Reproduce, please, only the lines from the first line below to the line containing "Les gens exceptionnels vivent", inclusive.

Data entries
= = =
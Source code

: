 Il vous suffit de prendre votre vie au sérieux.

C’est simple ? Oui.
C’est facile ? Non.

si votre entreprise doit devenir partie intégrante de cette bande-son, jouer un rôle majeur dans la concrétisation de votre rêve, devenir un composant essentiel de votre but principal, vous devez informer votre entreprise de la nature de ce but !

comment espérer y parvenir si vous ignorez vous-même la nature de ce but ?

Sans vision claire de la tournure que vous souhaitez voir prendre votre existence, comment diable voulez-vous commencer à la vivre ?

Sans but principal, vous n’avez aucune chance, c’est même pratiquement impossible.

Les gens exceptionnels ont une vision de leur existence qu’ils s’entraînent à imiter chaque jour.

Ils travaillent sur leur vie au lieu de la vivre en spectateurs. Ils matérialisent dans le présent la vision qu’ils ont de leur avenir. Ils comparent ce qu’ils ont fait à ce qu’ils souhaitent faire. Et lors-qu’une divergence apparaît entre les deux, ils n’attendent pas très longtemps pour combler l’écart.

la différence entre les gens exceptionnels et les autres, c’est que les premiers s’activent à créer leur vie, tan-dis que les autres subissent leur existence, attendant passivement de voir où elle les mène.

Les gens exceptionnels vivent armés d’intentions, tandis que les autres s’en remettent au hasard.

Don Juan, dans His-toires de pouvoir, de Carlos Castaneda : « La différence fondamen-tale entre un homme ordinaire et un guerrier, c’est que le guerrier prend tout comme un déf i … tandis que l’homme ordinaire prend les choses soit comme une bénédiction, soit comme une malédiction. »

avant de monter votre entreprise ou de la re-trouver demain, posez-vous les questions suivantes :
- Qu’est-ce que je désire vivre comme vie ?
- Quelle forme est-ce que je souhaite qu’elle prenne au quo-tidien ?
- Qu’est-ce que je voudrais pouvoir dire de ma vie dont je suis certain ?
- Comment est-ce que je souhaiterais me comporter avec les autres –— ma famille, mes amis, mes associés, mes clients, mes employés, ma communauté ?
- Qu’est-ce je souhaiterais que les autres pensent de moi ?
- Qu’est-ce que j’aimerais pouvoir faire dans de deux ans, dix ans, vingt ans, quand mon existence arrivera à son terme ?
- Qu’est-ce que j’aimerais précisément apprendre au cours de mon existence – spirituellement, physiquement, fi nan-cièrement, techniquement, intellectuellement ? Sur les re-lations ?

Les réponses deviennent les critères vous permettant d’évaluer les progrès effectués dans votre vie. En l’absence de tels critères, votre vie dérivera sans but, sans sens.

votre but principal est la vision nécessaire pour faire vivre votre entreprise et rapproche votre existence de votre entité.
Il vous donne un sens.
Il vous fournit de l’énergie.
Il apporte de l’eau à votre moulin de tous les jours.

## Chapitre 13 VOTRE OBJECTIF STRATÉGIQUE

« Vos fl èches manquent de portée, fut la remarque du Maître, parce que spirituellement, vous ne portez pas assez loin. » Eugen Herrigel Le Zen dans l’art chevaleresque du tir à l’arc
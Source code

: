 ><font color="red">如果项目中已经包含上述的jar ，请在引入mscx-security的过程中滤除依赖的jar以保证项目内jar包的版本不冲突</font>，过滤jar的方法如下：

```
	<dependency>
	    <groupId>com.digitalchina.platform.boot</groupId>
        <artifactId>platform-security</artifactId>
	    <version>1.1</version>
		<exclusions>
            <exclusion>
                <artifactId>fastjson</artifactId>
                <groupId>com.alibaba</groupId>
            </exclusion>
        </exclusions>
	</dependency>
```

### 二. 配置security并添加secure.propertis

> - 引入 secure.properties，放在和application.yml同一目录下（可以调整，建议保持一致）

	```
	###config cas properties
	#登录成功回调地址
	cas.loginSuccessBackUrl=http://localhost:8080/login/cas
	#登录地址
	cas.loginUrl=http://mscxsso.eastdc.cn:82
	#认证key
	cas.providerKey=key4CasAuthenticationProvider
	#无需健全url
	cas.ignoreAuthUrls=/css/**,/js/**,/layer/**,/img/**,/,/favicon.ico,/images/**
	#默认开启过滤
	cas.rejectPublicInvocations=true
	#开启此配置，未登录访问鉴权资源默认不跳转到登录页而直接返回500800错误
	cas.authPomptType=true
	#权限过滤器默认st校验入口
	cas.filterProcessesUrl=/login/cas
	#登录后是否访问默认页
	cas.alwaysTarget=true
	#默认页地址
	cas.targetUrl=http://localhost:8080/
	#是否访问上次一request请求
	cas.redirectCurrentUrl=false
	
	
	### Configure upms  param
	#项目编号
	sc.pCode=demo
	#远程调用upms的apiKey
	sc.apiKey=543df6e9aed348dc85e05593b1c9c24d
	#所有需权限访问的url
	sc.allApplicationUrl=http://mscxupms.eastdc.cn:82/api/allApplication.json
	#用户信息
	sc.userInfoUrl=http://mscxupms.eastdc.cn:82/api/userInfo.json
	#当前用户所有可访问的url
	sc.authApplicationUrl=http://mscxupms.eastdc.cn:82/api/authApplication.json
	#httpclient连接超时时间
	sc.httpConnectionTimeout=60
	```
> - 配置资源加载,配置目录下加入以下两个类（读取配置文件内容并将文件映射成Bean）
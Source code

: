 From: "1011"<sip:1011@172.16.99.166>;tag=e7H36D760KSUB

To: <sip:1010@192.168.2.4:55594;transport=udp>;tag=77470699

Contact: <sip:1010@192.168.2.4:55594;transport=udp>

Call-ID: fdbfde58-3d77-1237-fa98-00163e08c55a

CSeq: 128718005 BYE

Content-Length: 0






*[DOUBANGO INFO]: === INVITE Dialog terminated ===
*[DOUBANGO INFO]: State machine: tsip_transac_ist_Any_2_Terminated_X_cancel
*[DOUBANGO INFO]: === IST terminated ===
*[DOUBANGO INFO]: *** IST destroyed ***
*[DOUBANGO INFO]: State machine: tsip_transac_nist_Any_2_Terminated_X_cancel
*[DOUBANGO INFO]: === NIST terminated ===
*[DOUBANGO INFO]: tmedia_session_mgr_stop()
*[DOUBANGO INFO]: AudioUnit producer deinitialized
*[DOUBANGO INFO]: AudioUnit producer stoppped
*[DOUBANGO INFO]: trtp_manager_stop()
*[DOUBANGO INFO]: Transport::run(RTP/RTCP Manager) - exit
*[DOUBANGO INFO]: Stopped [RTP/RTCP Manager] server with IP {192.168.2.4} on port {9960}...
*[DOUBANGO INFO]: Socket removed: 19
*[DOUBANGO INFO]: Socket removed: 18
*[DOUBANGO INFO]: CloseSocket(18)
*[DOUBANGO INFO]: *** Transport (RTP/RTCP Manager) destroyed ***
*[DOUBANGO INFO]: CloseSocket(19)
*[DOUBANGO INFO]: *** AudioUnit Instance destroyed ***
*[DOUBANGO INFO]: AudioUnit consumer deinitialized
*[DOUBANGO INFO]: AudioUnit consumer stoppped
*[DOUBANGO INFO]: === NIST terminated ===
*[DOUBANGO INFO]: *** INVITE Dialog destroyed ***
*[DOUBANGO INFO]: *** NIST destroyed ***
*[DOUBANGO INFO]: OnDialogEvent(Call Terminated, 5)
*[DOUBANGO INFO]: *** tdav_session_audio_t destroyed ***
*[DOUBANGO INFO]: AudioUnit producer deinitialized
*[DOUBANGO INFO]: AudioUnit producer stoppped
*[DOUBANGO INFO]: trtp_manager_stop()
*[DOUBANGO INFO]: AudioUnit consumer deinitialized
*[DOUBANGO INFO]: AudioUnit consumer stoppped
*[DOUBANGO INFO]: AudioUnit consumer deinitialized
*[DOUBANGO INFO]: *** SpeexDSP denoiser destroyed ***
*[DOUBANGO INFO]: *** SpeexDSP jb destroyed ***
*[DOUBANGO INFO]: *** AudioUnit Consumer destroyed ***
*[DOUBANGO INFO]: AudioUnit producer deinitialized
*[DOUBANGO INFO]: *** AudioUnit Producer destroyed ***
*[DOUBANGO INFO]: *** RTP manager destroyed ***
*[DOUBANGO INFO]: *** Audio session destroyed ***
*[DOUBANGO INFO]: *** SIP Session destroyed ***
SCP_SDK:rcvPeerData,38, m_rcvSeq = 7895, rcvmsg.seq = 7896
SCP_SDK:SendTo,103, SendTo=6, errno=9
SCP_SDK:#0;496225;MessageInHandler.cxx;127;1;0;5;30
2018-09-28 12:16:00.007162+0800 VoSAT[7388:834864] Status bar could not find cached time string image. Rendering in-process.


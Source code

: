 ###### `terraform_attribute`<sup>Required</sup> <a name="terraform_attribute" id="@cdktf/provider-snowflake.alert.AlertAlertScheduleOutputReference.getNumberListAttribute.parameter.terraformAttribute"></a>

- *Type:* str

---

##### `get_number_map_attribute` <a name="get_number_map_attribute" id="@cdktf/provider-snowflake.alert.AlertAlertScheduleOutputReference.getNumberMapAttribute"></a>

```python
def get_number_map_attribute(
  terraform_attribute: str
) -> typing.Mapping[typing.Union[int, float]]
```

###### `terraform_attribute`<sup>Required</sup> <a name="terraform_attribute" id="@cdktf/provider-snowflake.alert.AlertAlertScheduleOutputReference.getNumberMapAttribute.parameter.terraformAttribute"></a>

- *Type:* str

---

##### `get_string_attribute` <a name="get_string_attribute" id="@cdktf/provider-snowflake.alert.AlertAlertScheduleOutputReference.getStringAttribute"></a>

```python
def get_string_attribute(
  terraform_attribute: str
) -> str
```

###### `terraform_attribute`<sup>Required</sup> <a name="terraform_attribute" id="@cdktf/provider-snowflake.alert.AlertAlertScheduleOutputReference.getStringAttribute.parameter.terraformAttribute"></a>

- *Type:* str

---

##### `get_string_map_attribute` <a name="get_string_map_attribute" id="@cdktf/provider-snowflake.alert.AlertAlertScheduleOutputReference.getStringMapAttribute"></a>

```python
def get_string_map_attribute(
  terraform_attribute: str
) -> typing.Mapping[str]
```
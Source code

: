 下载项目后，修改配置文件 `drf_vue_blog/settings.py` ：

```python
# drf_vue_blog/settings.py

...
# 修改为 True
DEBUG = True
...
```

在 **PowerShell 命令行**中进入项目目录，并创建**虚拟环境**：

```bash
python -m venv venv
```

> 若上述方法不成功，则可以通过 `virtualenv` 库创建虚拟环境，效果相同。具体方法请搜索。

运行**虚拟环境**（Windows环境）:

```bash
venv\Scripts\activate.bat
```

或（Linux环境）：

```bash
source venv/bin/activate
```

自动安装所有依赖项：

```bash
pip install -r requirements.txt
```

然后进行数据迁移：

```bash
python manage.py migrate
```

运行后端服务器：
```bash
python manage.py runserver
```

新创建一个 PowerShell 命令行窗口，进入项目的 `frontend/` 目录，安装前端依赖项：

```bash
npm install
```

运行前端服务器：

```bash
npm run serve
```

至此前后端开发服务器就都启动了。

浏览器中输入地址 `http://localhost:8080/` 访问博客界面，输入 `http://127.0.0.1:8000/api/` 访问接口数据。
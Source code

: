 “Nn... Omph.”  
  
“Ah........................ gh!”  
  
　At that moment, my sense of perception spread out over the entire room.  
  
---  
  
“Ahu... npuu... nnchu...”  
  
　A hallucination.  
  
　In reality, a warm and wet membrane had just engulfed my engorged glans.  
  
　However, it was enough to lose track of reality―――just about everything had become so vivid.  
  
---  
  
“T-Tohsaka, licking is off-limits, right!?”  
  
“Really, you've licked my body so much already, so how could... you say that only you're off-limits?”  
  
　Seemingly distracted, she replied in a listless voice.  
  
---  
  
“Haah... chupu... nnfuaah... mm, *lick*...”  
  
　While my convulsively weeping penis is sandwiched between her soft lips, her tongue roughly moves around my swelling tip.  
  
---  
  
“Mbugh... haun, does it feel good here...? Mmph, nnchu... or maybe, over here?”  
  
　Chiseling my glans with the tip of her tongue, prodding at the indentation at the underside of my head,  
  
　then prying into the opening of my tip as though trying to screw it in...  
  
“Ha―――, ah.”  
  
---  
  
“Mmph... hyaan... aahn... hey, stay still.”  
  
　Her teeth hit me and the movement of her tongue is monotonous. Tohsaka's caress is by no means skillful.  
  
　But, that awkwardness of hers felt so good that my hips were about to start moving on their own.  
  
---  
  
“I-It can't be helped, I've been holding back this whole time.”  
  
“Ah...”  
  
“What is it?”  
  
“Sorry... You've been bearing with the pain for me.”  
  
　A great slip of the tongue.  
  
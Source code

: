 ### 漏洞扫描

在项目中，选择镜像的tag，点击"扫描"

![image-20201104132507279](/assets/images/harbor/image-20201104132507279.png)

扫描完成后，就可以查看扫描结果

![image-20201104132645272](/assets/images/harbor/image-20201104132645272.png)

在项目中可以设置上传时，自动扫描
= = =
Result of the exercise.
Source code

: Il vous suffit de prendre votre vie au sérieux.

C’est simple ? Oui.
C’est facile ? Non.

si votre entreprise doit devenir partie intégrante de cette bande-son, jouer un rôle majeur dans la concrétisation de votre rêve, devenir un composant essentiel de votre but principal, vous devez informer votre entreprise de la nature de ce but !

comment espérer y parvenir si vous ignorez vous-même la nature de ce but ?

Sans vision claire de la tournure que vous souhaitez voir prendre votre existence, comment diable voulez-vous commencer à la vivre ?

Sans but principal, vous n’avez aucune chance, c’est même pratiquement impossible.

Les gens exceptionnels ont une vision de leur existence qu’ils s’entraînent à imiter chaque jour.

Ils travaillent sur leur vie au lieu de la vivre en spectateurs. Ils matérialisent dans le présent la vision qu’ils ont de leur avenir. Ils comparent ce qu’ils ont fait à ce qu’ils souhaitent faire. Et lors-qu’une divergence apparaît entre les deux, ils n’attendent pas très longtemps pour combler l’écart.

la différence entre les gens exceptionnels et les autres, c’est que les premiers s’activent à créer leur vie, tan-dis que les autres subissent leur existence, attendant passivement de voir où elle les mène.

Les gens exceptionnels vivent armés d’intentions, tandis que les autres s’en remettent au hasard.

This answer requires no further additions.